Response (target): The variable we aim to predict.
Modeling: Using data to estimate the relationship between predictors and response.
Training vs. Testing Data: Splitting data to ensure models generalize well to unseen data.

Part B: Step-by-step tutorial with python

Step 1: Setting up the Environment

Install the necessary libraries:

pip install numpy pandas scikit-learn matplotlib seaborn

Step 2: Loading and Exploring Data

We’ll use the Iris dataset for classification and Boston Housing dataset for regression as examples.

import pandas as pd
from sklearn.datasets import load_iris, load_boston

# Iris data for classification
iris = load_iris()
iris_df = pd.DataFrame(data=iris.data, columns=iris.feature_names)
iris_df['target'] = iris.target
print(iris_df.head())

# Boston Housing data for regression (Deprecated in some versions)
boston = load_boston()
boston_df = pd.DataFrame(data=boston.data, columns=boston.feature_names)
boston_df['PRICE'] = boston.target
print(boston_df.head())

Step 3: Data Preprocessing

For modeling, it’s essential to preprocess data:

Handling missing values: Use techniques like mean imputation.
Feature scaling: Standardize features to bring them to the same scale.

from sklearn.preprocessing import StandardScaler

# Scale features for Boston dataset
scaler = StandardScaler()
boston_scaled = scaler.fit_transform(boston_df.drop('PRICE', axis=1))

Step 4: Building a Model

We’ll use Linear Regression for regression and Logistic Regression for classification.
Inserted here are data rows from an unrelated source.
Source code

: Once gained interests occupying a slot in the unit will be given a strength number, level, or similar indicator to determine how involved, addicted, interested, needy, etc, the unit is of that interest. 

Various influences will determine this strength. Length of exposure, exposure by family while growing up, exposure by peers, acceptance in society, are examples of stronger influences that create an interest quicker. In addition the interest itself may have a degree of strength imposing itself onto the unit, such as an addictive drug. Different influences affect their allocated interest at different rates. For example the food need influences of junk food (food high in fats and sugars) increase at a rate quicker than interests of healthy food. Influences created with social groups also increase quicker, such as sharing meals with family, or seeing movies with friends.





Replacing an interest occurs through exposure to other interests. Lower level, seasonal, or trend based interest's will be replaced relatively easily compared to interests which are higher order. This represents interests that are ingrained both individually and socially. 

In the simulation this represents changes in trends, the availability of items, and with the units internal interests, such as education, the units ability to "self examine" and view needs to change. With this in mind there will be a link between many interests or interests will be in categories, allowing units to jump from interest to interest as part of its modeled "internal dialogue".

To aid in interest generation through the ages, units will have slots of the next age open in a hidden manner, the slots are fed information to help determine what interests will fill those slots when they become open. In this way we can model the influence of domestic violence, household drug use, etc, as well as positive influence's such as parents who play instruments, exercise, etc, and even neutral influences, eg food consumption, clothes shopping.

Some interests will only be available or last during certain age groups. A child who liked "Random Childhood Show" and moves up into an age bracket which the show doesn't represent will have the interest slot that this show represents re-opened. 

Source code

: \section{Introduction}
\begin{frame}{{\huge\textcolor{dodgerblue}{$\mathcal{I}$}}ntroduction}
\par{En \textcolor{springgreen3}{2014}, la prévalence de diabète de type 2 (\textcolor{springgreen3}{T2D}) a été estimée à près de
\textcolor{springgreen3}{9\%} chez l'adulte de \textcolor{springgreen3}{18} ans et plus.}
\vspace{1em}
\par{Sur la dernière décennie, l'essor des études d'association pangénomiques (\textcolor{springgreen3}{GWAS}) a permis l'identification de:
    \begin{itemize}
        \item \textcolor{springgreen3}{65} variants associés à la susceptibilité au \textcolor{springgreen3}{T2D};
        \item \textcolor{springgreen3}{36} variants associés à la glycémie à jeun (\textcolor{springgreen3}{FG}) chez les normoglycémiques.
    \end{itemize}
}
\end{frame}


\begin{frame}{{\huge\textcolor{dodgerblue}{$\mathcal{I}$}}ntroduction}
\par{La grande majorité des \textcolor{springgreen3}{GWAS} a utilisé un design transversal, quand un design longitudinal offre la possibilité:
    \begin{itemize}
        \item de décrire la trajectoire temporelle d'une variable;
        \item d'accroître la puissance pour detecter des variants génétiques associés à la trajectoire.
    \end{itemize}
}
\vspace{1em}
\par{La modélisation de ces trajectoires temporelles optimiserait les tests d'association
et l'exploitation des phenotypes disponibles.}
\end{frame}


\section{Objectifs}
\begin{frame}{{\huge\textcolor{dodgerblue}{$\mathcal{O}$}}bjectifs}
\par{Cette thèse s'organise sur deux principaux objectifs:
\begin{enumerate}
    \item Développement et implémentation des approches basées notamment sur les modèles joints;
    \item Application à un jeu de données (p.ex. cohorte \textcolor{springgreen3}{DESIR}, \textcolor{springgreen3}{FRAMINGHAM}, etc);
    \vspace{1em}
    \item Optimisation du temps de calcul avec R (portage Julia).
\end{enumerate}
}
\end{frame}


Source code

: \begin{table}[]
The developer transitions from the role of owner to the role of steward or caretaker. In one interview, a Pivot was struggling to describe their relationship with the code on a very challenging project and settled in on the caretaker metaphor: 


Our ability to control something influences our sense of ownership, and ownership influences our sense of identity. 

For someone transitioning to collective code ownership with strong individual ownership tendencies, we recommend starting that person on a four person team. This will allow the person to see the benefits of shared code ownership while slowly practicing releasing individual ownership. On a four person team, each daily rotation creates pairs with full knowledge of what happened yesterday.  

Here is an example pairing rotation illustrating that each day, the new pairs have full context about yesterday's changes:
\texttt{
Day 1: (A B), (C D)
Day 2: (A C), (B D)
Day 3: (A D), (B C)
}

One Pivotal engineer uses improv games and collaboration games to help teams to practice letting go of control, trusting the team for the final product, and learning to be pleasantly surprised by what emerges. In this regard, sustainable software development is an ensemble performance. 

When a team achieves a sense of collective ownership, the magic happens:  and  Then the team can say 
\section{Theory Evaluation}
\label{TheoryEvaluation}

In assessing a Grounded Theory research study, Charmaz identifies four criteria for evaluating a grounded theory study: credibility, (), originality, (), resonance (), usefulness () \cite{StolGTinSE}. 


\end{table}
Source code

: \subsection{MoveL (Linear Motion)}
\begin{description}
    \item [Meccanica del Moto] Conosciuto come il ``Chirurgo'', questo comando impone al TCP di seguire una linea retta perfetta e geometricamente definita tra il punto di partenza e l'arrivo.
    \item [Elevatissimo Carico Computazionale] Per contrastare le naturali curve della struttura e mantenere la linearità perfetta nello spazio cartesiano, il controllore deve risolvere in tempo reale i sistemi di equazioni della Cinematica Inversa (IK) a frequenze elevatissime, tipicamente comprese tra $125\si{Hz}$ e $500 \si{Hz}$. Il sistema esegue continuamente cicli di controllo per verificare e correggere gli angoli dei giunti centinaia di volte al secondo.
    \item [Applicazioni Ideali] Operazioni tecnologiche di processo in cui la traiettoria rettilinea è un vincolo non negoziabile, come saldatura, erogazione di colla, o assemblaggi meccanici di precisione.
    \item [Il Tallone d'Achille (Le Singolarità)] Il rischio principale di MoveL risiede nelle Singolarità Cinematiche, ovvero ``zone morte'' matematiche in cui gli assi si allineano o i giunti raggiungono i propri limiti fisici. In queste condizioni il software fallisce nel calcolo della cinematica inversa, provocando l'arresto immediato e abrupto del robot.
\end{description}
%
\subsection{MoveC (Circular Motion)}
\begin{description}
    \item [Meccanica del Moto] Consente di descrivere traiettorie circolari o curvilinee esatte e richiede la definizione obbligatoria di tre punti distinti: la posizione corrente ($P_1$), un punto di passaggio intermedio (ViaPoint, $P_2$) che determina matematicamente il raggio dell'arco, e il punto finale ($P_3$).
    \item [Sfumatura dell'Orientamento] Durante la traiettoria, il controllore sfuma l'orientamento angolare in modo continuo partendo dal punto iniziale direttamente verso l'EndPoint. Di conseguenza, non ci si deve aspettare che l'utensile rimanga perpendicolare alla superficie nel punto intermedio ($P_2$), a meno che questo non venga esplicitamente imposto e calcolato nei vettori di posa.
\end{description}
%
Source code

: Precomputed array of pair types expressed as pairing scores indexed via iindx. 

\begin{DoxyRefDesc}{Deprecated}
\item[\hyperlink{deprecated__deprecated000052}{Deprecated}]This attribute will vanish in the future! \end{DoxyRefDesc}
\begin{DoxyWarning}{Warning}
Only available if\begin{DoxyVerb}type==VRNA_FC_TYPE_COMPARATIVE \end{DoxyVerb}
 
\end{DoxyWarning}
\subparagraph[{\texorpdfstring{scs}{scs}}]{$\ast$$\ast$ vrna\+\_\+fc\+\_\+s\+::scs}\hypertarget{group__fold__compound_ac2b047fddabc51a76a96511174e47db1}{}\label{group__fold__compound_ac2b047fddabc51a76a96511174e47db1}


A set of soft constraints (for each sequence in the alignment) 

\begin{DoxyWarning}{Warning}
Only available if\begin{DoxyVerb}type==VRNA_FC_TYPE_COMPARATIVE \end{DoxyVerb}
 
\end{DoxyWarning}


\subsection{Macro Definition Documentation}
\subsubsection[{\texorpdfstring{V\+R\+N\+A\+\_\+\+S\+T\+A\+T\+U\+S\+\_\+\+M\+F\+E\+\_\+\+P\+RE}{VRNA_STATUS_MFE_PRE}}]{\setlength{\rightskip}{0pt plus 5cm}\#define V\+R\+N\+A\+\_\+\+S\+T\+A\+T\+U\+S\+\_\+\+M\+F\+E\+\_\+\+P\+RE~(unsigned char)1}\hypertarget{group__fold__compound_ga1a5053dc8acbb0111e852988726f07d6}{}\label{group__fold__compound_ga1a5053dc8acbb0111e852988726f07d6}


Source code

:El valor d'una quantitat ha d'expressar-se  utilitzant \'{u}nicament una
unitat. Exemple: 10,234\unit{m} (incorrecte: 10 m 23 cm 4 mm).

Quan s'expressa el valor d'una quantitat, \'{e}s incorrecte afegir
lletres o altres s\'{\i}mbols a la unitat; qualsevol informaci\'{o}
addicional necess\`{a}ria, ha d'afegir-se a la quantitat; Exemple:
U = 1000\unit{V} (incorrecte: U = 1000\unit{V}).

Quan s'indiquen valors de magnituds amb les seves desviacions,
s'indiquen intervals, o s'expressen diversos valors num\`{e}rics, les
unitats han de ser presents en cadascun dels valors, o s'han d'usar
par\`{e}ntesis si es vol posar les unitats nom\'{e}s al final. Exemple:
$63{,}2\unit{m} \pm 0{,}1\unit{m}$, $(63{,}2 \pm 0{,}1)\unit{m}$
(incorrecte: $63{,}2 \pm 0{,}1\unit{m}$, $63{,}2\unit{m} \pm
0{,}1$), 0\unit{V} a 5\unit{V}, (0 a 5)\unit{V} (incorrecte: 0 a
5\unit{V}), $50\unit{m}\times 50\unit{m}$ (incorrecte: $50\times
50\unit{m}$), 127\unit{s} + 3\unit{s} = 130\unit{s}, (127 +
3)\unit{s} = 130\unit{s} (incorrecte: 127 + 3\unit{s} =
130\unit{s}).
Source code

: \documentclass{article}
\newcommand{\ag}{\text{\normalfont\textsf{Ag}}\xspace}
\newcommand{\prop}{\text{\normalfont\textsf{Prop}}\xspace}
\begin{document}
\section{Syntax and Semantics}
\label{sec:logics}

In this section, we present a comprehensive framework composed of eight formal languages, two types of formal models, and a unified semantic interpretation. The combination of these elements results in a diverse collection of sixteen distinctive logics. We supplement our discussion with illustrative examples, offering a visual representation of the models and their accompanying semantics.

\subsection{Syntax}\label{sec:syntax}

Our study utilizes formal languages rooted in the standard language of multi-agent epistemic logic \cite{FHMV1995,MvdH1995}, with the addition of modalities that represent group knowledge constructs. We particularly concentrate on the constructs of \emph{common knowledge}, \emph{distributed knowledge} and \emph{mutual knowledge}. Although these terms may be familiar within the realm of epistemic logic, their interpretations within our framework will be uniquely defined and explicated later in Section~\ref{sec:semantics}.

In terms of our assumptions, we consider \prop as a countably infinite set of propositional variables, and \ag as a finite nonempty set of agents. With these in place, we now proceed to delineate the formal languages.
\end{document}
Other models include Decision Trees, Support Vector Machines, and k-Nearest Neighbors.

Linear Regression (Boston Housing)

from sklearn.model_selection import train_test_split
from sklearn.linear_model import LinearRegression
from sklearn.metrics import mean_squared_error

# Split data
X_train, X_test, y_train, y_test = train_test_split(boston_scaled, boston_df['PRICE'], test_size=0.2, random_state=42)

# Model
model = LinearRegression()
model.fit(X_train, y_train)

# Predictions
y_pred = model.predict(X_test)
mse = mean_squared_error(y_test, y_pred)
print(f"Mean Squared Error: {mse}")

Logistic Regression (Iris Classification)

from sklearn.linear_model import LogisticRegression
from sklearn.metrics import accuracy_score

# Split data
X_train, X_test, y_train, y_test = train_test_split(iris.data, iris.target, test_size=0.2, random_state=42)

# Model
log_reg = LogisticRegression(max_iter=200)
log_reg.fit(X_train, y_train)

# Predictions
y_pred = log_reg.predict(X_test)
accuracy = accuracy_score(y_test, y_pred)
print(f"Accuracy: {accuracy}")

Step 5: Model Evaluation

Evaluate models using metrics like:

For regression: Mean Squared Error (MSE), R-squared.
For classification: Accuracy, Precision, Recall, F1-score.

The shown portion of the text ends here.